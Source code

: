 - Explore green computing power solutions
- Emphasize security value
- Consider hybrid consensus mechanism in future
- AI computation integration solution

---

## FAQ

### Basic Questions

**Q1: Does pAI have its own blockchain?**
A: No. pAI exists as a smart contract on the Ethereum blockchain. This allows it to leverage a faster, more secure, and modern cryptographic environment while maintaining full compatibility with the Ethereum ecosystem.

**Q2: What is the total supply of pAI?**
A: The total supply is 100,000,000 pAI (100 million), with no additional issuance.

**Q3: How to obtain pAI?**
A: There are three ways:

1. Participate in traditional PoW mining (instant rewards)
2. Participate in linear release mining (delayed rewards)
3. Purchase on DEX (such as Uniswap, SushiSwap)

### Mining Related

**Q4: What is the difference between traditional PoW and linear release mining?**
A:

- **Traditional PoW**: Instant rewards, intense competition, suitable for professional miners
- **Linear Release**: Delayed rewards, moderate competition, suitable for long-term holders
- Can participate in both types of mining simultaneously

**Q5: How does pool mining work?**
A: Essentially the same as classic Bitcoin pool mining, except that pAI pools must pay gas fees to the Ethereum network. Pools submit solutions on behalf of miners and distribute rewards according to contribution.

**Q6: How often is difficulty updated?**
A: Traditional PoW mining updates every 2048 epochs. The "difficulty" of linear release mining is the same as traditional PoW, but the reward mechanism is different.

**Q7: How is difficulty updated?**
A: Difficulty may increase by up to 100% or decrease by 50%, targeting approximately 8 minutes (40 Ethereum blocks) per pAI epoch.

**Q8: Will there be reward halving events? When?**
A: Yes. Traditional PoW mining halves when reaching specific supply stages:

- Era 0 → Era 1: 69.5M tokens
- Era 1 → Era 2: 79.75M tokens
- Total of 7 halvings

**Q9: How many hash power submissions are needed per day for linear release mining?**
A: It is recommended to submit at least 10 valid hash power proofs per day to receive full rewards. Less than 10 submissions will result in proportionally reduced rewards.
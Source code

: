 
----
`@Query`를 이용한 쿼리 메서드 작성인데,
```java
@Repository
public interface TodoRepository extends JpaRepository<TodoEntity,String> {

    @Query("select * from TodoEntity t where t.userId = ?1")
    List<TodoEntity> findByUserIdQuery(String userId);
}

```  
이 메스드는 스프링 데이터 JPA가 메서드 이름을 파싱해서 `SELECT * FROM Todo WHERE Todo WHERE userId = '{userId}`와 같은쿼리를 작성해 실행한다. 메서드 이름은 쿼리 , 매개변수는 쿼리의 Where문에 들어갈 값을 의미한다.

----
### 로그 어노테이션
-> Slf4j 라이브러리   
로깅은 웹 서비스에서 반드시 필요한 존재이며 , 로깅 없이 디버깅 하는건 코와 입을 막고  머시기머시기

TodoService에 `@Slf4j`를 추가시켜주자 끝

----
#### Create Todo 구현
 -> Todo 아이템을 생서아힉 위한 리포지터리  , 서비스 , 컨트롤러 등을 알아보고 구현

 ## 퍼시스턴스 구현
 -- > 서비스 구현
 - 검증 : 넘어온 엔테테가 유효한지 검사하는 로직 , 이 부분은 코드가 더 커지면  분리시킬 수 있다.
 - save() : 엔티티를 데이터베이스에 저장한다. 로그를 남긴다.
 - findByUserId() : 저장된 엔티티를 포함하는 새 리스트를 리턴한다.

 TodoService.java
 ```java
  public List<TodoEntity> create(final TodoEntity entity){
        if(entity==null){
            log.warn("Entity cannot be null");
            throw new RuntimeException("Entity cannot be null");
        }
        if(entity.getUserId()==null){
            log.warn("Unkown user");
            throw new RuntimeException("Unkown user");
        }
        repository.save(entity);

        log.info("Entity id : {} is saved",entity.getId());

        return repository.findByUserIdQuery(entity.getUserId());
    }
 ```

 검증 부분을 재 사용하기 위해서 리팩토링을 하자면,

> _YOUR ASSIGNMENT_
From the listing above, copy every line that includes the word "submit".

> _WRITTEN RESPONSE_
A: Essentially the same as classic Bitcoin pool mining, except that pAI pools must pay gas fees to the Ethereum network. Pools submit solutions on behalf of miners and distribute rewards according to contribution.
A: It is recommended to submit at least 10 valid hash power proofs per day to receive full rewards. Less than 10 submissions will result in proportionally reduced rewards.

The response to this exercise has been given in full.